Advisor advice, however, is more difficult to quantify, though studies place its value at somewhere between 3 percent per year and 23 percent over a lifetime. Financial planning is a long-term endeavor that most clients have no previous experience with. While most can evaluate their advisor’s relative experience, their value proposition is more challenging. Where to do you add value to your clients outside of their investments? And how can you keep that value top-of-mind for your clients?

Simplifying a Financial Life

The advisory profession centers on the question of net worth, which is simple to quantify. But the best advisors are also able to help their clients improve their life worth over the course of their relationship.

These advisors help their clients think outside of the box, providing clarity around questions ranging from portfolio allocation to cash flow and planning. Most clients engage an advisor with only a few questions about retirement planning or wealth transfer: They don’t understand how deep their relationship will grow to be.

An advisor is instrumental not only in keeping clients focused on the bigger picture, but also in providing piece of mind. Clients who come to trust their advisors are less likely to worry about the day-to-day gyrations of the market. Studies show that, “investor satisfaction in the advisory relationship tends to come from personal attention rather than from actual financial returns.”

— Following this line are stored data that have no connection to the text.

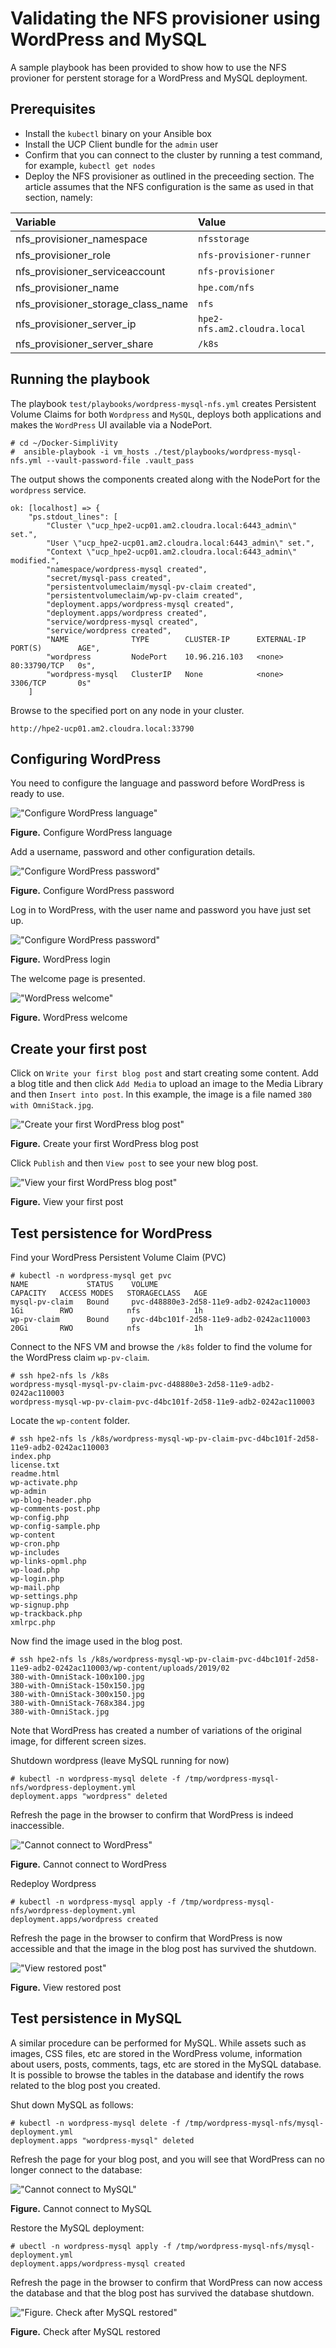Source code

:# Validating the NFS provisioner using WordPress and MySQL

A sample playbook has been provided to show how to use the NFS provioner for perstent storage for a WordPress and MySQL deployment.

## Prerequisites

-   Install the `kubectl` binary on your Ansible box
-   Install the UCP Client bundle for the `admin` user
-   Confirm that you can connect to the cluster by running a test command, for example, `kubectl get nodes`
-   Deploy the NFS provisioner as outlined in the preceeding section. The article assumes that the NFS 
configuration is the same as used in that section, namely:

|Variable|Value|
|:-------|:----|
|nfs_provisioner_namespace|`nfsstorage`|
|nfs_provisioner_role|`nfs-provisioner-runner`|
|nfs_provisioner_serviceaccount|`nfs-provisioner`|
|nfs_provisioner_name|`hpe.com/nfs`|
|nfs_provisioner_storage_class_name|`nfs`|
|nfs_provisioner_server_ip|`hpe2-nfs.am2.cloudra.local`|
|nfs_provisioner_server_share|`/k8s`|


## Running the playbook

The playbook `test/playbooks/wordpress-mysql-nfs.yml` creates Persistent Volume Claims for both `Wordpress` and `MySQL`, deploys both applications and makes the `WordPress` UI available via a NodePort. 

```
# cd ~/Docker-SimpliVity
#  ansible-playbook -i vm_hosts ./test/playbooks/wordpress-mysql-nfs.yml --vault-password-file .vault_pass
```

The output shows the components created along with the NodePort for the `wordpress` service.

```
ok: [localhost] => {
    "ps.stdout_lines": [
        "Cluster \"ucp_hpe2-ucp01.am2.cloudra.local:6443_admin\" set.",
        "User \"ucp_hpe2-ucp01.am2.cloudra.local:6443_admin\" set.",
        "Context \"ucp_hpe2-ucp01.am2.cloudra.local:6443_admin\" modified.",
        "namespace/wordpress-mysql created",
        "secret/mysql-pass created",
        "persistentvolumeclaim/mysql-pv-claim created",
        "persistentvolumeclaim/wp-pv-claim created",
        "deployment.apps/wordpress-mysql created",
        "deployment.apps/wordpress created",
        "service/wordpress-mysql created",
        "service/wordpress created",
        "NAME              TYPE        CLUSTER-IP      EXTERNAL-IP   PORT(S)        AGE",
        "wordpress         NodePort    10.96.216.103   <none>        80:33790/TCP   0s",
        "wordpress-mysql   ClusterIP   None            <none>        3306/TCP       0s"
    ]
```

Browse to the specified port on any node in your cluster.

```
http://hpe2-ucp01.am2.cloudra.local:33790
```


## Configuring WordPress

You need to configure the language and password before WordPress is ready to use.


!["Configure WordPress language"][media-wordpress-install-1-png]

**Figure.** Configure WordPress language


Add  a username, password and other configuration details.

!["Configure WordPress password"][media-wordpress-install-2-png]

**Figure.** Configure WordPress password

Log in to WordPress, with the user name and password you have just set up.

!["Configure WordPress password"][media-wordpress-install-3-png]

**Figure.** WordPress login

The welcome page is presented.

!["WordPress welcome"][media-wordpress-welcome-png]

**Figure.** WordPress welcome



## Create your first post

Click on `Write your first blog post` and start creating some content. Add a blog title and then click `Add Media` to upload an image to the Media Library and then `Insert into post`. In this example, the image is a file named 
`380 with OmniStack.jpg`.

!["Create your first WordPress blog post"][media-wordpress-newpost-png]

**Figure.** Create your first WordPress blog post

Click `Publish` and then `View post` to see your new blog post.

!["View your first WordPress blog post"][media-wordpress-firstpost-png]

**Figure.** View your first post


## Test persistence for WordPress

Find your WordPress Persistent Volume Claim (PVC)

```
# kubectl -n wordpress-mysql get pvc
NAME             STATUS    VOLUME                                     CAPACITY   ACCESS MODES   STORAGECLASS   AGE
mysql-pv-claim   Bound     pvc-d48880e3-2d58-11e9-adb2-0242ac110003   1Gi        RWO            nfs            1h
wp-pv-claim      Bound     pvc-d4bc101f-2d58-11e9-adb2-0242ac110003   20Gi       RWO            nfs            1h
```

Connect to the NFS VM and browse the `/k8s` folder to find the volume for the WordPress claim `wp-pv-claim`. 

```
# ssh hpe2-nfs ls /k8s
wordpress-mysql-mysql-pv-claim-pvc-d48880e3-2d58-11e9-adb2-0242ac110003
wordpress-mysql-wp-pv-claim-pvc-d4bc101f-2d58-11e9-adb2-0242ac110003
```

Locate the `wp-content` folder.

```
# ssh hpe2-nfs ls /k8s/wordpress-mysql-wp-pv-claim-pvc-d4bc101f-2d58-11e9-adb2-0242ac110003
index.php
license.txt
readme.html
wp-activate.php
wp-admin
wp-blog-header.php
wp-comments-post.php
wp-config.php
wp-config-sample.php
wp-content
wp-cron.php
wp-includes
wp-links-opml.php
wp-load.php
wp-login.php
wp-mail.php
wp-settings.php
wp-signup.php
wp-trackback.php
xmlrpc.php
```

Now find the image used in the blog post. 

```
# ssh hpe2-nfs ls /k8s/wordpress-mysql-wp-pv-claim-pvc-d4bc101f-2d58-11e9-adb2-0242ac110003/wp-content/uploads/2019/02
380-with-OmniStack-100x100.jpg
380-with-OmniStack-150x150.jpg
380-with-OmniStack-300x150.jpg
380-with-OmniStack-768x384.jpg
380-with-OmniStack.jpg
```

Note that WordPress has created a number of variations of the original image, for different screen sizes.


Shutdown wordpress (leave MySQL running for now)

```
# kubectl -n wordpress-mysql delete -f /tmp/wordpress-mysql-nfs/wordpress-deployment.yml
deployment.apps "wordpress" deleted
```

Refresh the page in the browser to confirm that WordPress is indeed inaccessible.

!["Cannot connect to WordPress"][media-wordpress-cant-connect-png]

**Figure.** Cannot connect to WordPress


Redeploy Wordpress 

```
# kubectl -n wordpress-mysql apply -f /tmp/wordpress-mysql-nfs/wordpress-deployment.yml        
deployment.apps/wordpress created
```

Refresh the page in the browser to confirm that WordPress is now accessible and that the image in the blog post
has survived the shutdown.

!["View restored post"][media-wordpress-restored-png]

**Figure.** View restored post


## Test persistence in MySQL

A similar procedure can be performed for MySQL. While assets such as images, CSS files, etc are stored in the 
WordPress volume, information about users, posts, comments, tags, etc are stored in the MySQL database.
It is possible to browse the tables in the database and identify the rows related to the blog post you created.

Shut down MySQL as follows:

```
# kubectl -n wordpress-mysql delete -f /tmp/wordpress-mysql-nfs/mysql-deployment.yml
deployment.apps "wordpress-mysql" deleted
```

Refresh the page for your blog post, and you will see that WordPress can no longer connect to the database:

!["Cannot connect to MySQL"][media-mysql-cant-connect-png]

**Figure.** Cannot connect to MySQL


Restore the MySQL deployment:

```
# ubectl -n wordpress-mysql apply -f /tmp/wordpress-mysql-nfs/mysql-deployment.yml
deployment.apps/wordpress-mysql created
```

Refresh the page in the browser to confirm that WordPress can now access the database and that the blog post
has survived the database shutdown.

!["Figure. Check after MySQL restored"][media-mysql-restored-png]

**Figure.** Check after MySQL restored



[media-wordpress-install-1-png]:<../media/wordpress-install-1.png> "Figure. Configure WordPress language"
[media-wordpress-install-2-png]:<../media/wordpress-install-2.png> "Figure. Configure WordPress password"
[media-wordpress-install-3-png]:<../media/wordpress-install-3.png> "Figure. WordPress login"
[media-wordpress-welcome-png]:<../media/wordpress-welcome.png> "Figure. WordPress welcome"
[media-wordpress-newpost-png]:<../media/wordpress-newpost.png> "Figure. Create your first WordPress blog post"
[media-wordpress-firstpost-png]:<../media/wordpress-firstpost.png> "Figure. View your first post"
[media-wordpress-cant-connect-png]:<../media/wordpress-cant-connect.png> "Figure. Cannot connect to WordPress"
[media-wordpress-restored-png]:<../media/wordpress-restored.png> "Figure. View restored post"
[media-mysql-cant-connect-png]:<../media/mysql-cant-connect.png> "Figure. Cannot connect to MySQL"
[media-mysql-restored-png]:<../media/mysql-restored.png> "Figure. Check after MySQL restored"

Clients should find their financial lives simplified. As the number and complexity of financial products continues to grow, advisors cut through the noise and deliver targeted, realistic recommendations, from targeted opportunities to annuities and insurance.

Providing Perspective

Most investors are unrealistic. While the average global stock market yield is about 4 percent over time, Americans expect to earn up to 11 percent per year. Advisors fill that gap by not only resetting expectations, but also by helping savers avoid poor decisions, like attempting to time the market to lock in gains.

The best advisors provide their clients with a perspective they might otherwise lack, even in noninvestment decisions. Stressful crossroads, such as whether or not to switch careers, are easier to navigate when clients understand the financial implications of their decisions.

That translates to reassurance: the RAND Corporation reports that individuals who receive financial advice are not only more likely to have retirement goals, but also to feel confident in their retirement preparations.

The Bottom Line

At the end of the day, even the smartest, most rigorous clients have trouble taking a step back. Advisors help investors understand what’s under – and out of – their control. Unlike alpha, which is easy to quantify, it's vitally important that advisors continuously work to help their clients understand the value of this advice in setting the course of their financial life.